● Data supplied:
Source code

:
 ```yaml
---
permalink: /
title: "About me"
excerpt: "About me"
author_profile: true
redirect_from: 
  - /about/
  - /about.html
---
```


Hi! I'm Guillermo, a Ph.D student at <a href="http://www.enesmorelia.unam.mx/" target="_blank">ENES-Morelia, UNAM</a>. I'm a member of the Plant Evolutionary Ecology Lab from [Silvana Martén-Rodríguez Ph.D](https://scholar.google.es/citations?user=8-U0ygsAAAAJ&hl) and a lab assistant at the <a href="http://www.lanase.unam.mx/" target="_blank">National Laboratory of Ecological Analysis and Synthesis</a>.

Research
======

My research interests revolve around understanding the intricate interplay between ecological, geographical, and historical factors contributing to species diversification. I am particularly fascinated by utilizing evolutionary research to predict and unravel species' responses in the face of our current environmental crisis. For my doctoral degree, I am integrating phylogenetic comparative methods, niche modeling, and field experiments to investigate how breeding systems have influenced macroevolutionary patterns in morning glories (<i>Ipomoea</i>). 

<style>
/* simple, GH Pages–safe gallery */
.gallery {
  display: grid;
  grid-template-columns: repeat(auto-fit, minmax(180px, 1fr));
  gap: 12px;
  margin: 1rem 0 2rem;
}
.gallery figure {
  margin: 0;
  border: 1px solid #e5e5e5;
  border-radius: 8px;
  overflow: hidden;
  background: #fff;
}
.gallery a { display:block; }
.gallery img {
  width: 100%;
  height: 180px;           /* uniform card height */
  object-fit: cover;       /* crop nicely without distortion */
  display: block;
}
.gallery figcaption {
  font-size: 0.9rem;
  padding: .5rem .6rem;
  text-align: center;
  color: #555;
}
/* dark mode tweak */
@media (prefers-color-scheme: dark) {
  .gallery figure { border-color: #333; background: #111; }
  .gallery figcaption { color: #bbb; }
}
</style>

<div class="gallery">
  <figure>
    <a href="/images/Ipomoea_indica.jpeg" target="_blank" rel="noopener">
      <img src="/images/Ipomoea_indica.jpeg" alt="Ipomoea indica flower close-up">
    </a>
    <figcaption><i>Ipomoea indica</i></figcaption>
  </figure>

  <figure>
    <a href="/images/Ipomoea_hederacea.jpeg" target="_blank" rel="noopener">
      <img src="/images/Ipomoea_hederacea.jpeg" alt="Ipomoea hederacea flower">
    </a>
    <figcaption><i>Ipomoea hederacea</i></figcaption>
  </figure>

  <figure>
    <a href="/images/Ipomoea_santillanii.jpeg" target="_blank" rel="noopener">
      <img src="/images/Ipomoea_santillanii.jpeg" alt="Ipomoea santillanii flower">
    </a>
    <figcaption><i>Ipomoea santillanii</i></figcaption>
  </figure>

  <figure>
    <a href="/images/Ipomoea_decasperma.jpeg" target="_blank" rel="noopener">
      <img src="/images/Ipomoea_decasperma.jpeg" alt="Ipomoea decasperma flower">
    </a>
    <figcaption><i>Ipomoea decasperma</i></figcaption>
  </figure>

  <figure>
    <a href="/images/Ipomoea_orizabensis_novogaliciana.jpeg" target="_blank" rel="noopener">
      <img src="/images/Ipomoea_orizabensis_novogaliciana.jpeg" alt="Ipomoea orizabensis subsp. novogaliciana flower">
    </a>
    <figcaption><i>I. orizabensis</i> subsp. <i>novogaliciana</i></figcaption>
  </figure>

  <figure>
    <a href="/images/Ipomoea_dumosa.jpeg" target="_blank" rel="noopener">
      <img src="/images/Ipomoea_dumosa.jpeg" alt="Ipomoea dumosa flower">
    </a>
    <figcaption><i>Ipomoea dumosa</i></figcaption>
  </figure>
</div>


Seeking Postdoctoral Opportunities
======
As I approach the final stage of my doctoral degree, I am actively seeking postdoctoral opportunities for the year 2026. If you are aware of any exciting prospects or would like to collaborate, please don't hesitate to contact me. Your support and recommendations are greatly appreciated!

--

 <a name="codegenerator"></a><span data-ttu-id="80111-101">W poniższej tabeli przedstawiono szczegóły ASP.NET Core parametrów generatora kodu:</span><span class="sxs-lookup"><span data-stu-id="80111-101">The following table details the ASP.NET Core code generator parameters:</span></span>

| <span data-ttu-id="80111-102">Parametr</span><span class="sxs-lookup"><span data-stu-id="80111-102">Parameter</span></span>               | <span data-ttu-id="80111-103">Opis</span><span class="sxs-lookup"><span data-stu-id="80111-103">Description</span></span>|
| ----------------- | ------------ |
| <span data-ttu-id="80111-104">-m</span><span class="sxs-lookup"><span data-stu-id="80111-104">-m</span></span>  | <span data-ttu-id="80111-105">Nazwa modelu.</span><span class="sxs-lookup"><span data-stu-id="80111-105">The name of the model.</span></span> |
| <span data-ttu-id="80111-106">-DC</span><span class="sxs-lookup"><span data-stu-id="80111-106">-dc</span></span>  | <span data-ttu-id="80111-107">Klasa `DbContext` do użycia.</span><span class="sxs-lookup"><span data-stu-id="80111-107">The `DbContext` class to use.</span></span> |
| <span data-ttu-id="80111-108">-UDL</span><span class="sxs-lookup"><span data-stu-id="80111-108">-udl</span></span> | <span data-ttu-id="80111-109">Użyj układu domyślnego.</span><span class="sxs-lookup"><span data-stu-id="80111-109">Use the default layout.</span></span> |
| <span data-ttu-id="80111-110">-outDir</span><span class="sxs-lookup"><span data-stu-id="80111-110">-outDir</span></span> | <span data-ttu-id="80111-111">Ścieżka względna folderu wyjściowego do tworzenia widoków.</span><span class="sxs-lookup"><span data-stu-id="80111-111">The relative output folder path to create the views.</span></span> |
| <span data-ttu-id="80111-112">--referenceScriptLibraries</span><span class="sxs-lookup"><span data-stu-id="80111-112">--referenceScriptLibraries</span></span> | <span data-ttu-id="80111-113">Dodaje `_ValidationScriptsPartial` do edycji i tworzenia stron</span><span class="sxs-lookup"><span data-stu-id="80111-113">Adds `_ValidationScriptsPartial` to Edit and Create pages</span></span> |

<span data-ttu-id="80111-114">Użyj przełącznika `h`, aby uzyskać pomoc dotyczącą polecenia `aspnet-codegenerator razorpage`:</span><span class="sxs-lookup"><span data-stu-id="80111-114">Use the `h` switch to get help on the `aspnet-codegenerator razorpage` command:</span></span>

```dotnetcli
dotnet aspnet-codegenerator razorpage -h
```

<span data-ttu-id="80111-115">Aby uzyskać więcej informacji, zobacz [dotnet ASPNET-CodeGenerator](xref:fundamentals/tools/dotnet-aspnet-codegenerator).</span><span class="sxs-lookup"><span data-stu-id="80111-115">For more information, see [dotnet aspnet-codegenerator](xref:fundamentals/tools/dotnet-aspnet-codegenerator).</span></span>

==

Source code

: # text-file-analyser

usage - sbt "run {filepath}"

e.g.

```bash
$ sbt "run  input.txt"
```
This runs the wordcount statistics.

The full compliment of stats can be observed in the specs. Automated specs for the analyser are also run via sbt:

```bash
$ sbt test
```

● Exercise requirements: Of the entries above, repeat exactly the lines between the line with "default layout.</span></span> |" and the line with "więcej informacji, zobacz", inclusive, and no others.

● Answer to the exercise:
| <span data-ttu-id="80111-108">-UDL</span><span class="sxs-lookup"><span data-stu-id="80111-108">-udl</span></span> | <span data-ttu-id="80111-109">Użyj układu domyślnego.</span><span class="sxs-lookup"><span data-stu-id="80111-109">Use the default layout.</span></span> |
| <span data-ttu-id="80111-110">-outDir</span><span class="sxs-lookup"><span data-stu-id="80111-110">-outDir</span></span> | <span data-ttu-id="80111-111">Ścieżka względna folderu wyjściowego do tworzenia widoków.</span><span class="sxs-lookup"><span data-stu-id="80111-111">The relative output folder path to create the views.</span></span> |
| <span data-ttu-id="80111-112">--referenceScriptLibraries</span><span class="sxs-lookup"><span data-stu-id="80111-112">--referenceScriptLibraries</span></span> | <span data-ttu-id="80111-113">Dodaje `_ValidationScriptsPartial` do edycji i tworzenia stron</span><span class="sxs-lookup"><span data-stu-id="80111-113">Adds `_ValidationScriptsPartial` to Edit and Create pages</span></span> |

<span data-ttu-id="80111-114">Użyj przełącznika `h`, aby uzyskać pomoc dotyczącą polecenia `aspnet-codegenerator razorpage`:</span><span class="sxs-lookup"><span data-stu-id="80111-114">Use the `h` switch to get help on the `aspnet-codegenerator razorpage` command:</span></span>

```dotnetcli
dotnet aspnet-codegenerator razorpage -h
```

<span data-ttu-id="80111-115">Aby uzyskać więcej informacji, zobacz [dotnet ASPNET-CodeGenerator](xref:fundamentals/tools/dotnet-aspnet-codegenerator).</span><span class="sxs-lookup"><span data-stu-id="80111-115">For more information, see [dotnet aspnet-codegenerator](xref:fundamentals/tools/dotnet-aspnet-codegenerator).</span></span>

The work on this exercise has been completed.